Scan the material and copy out each line where the word "Sorted" occurs.

==================================================

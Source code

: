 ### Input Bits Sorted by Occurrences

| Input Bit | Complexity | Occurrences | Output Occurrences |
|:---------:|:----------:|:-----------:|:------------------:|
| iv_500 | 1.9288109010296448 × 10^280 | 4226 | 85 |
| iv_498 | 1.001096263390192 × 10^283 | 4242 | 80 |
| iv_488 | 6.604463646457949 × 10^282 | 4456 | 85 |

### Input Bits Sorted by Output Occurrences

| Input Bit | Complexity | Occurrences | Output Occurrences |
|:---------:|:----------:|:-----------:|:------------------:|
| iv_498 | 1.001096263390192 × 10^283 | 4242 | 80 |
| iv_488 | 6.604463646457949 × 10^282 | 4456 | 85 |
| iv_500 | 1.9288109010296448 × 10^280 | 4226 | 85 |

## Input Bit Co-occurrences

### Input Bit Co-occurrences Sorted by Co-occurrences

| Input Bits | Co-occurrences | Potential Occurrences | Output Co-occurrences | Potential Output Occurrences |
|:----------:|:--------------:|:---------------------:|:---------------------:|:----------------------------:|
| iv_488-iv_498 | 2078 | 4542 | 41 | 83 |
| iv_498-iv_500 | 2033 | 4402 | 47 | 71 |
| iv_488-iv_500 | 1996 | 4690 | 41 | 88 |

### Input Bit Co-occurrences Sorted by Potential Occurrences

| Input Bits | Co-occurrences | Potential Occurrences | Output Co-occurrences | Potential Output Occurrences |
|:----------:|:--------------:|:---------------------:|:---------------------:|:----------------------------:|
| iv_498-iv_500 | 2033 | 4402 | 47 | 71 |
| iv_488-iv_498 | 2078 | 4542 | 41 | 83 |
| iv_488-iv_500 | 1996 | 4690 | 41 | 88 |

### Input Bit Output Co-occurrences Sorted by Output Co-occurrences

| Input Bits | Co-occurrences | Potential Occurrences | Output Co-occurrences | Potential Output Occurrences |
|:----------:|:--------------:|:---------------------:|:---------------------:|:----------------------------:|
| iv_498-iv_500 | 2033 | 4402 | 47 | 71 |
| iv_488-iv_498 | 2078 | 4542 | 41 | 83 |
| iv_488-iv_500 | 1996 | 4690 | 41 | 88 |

==================================================

* [RESPONSE BELOW]
: ### Input Bits Sorted by Occurrences
### Input Bits Sorted by Output Occurrences
### Input Bit Co-occurrences Sorted by Co-occurrences
### Input Bit Co-occurrences Sorted by Potential Occurrences
### Input Bit Output Co-occurrences Sorted by Output Co-occurrences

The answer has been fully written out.